Simulation result (of preloaded library)
Explanation of ADC and DAC
The ADC is the input voltage and has a minimum threshold determined by the Least Significant Bit (LSB), this LSB is required to be properly read by the DAC to output the encoding, i.e. output voltage. In other words, The ADC is an input of bits (digital) that increment in steps and these inputs go into the DAC (Digital to Analog Converter) which uses those inputs to produce a fluid analog waveform.
Calculating Least Significant Bit (LSB)
Calculating the LSB is provided by the following equation:
LSB = Vdd / 2^n (Where n is the number of bits)
For this lab, what is given is:
Vdd = 5V n = 10
Therefore, LSB = 5 / 2^10 = 4.88mV
Lab Work
Created a layout of a roughly 10k Ohm resistor.
Schematic view of a 1-bit DAC, note the two 10k resistors in series to create a 20k resistor.

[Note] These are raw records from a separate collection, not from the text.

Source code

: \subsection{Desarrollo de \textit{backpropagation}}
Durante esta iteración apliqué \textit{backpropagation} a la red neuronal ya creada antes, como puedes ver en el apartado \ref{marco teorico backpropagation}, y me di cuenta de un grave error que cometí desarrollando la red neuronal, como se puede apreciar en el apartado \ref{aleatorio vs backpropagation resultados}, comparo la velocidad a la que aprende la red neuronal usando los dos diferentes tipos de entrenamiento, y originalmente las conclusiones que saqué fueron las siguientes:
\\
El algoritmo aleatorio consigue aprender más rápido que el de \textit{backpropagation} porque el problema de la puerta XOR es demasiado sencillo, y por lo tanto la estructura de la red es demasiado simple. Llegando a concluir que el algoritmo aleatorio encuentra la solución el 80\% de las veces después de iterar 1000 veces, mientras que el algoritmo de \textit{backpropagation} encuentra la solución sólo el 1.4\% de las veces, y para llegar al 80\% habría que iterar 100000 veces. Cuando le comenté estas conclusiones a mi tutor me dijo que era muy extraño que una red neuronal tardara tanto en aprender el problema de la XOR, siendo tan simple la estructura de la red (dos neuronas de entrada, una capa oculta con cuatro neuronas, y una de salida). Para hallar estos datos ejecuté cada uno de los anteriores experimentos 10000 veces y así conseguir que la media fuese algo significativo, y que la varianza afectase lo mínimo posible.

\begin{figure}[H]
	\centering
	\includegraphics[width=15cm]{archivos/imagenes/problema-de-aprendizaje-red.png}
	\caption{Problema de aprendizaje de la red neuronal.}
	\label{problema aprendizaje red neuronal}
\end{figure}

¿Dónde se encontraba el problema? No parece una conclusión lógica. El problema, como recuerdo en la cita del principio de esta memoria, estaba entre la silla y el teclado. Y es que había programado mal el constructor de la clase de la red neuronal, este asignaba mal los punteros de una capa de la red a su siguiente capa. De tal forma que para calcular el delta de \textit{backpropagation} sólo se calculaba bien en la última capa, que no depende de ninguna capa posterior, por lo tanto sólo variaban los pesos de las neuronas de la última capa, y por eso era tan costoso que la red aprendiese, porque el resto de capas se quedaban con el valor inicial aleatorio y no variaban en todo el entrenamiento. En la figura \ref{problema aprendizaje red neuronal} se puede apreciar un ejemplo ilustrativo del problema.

Symbol view of the previous schematic.
Using the above symbol, created my own 10-bit DAC converter (left is the full view, the below is a zoomed view to show details. Note that the lowest symbol has a 10k resistor attached to it and gnd node.
Made a symbol view for my ideal 10-bit DAC. Made it in the same footprint as the one provided by Dr. Baker.
Determining Resistance
Because the resistors are set in a 2 resistor pair in series, and are also set in parallel with another resistor pair in series, simple voltage division reduces the resistance to 1 resistor. This effect cascades from B0 through B9, resulting in the final resistance of the 10-bit DAC being 10k Ohms.

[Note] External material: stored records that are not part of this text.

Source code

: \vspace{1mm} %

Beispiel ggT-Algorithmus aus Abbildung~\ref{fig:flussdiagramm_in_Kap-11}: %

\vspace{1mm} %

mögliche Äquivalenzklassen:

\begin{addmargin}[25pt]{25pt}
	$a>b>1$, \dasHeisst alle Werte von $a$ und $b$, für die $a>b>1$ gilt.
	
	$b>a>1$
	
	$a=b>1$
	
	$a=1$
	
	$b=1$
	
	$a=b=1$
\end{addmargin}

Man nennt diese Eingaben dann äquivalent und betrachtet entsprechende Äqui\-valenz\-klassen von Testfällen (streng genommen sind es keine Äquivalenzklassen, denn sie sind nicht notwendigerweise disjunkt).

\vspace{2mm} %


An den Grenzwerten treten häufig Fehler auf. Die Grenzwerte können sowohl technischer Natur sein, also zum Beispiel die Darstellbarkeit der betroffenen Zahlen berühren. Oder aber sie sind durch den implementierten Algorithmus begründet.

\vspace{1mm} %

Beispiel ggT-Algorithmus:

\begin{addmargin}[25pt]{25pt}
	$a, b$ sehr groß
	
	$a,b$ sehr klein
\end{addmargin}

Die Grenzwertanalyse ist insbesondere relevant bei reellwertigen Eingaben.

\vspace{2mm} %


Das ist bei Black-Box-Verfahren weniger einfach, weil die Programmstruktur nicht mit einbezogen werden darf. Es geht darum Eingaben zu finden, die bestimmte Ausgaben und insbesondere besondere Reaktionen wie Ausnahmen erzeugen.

Below is a visual representation of one bit:
The effect shown in a cascading view. (Click to expand/collapse)
The final output resistance is 10k Ohms
Calculating Delay
Delay for the circuit can be calculated with the following formula:
t_d = 0.7(R)(C)
Given the capacitive load of 10pF, the delay can be estimated as follows:
t_d = 0.7(10k)(10p) = 70ns
The schematic of my 10-bit DAC to test for delay.
Waveform result, when Vout reaches it's halfway point (1.25 V) it's roughly 70ns as calculated.
Schematic view of ADC to DAC with no load. Note: had to adjust VDD value to 4.9 V, was getting errors of blowup values for I, not sure how to correct.
Simulation result.
ADC to DAC schematic with 10k ohm resistive load. Since the internal resistance of the DAC I made earlier has a resistance of 10k Ohms, this should divide the output in half, given the other 10k load being in parallel.
Simulation result, we can see the output is indeed reduced by half due to the parallel resistors.
ADC to DAC schematic view with a 10pF capacitive load. There will be a roughly 70ns delay as calculated earlier.
Simulation result. Note the capacitor has smoothed out the output for Vout, instead of being in steps, it is one continuous line. This is expected.
ADC to DAC schematic view with RC load of 10k Ohms and 10pF. This is combining the previous two loads and the results should reflect both effects.
Simulation result. As expected, the result combines the delay and continuous line of the capacitor, and halves the input vlotage due to the resistor load.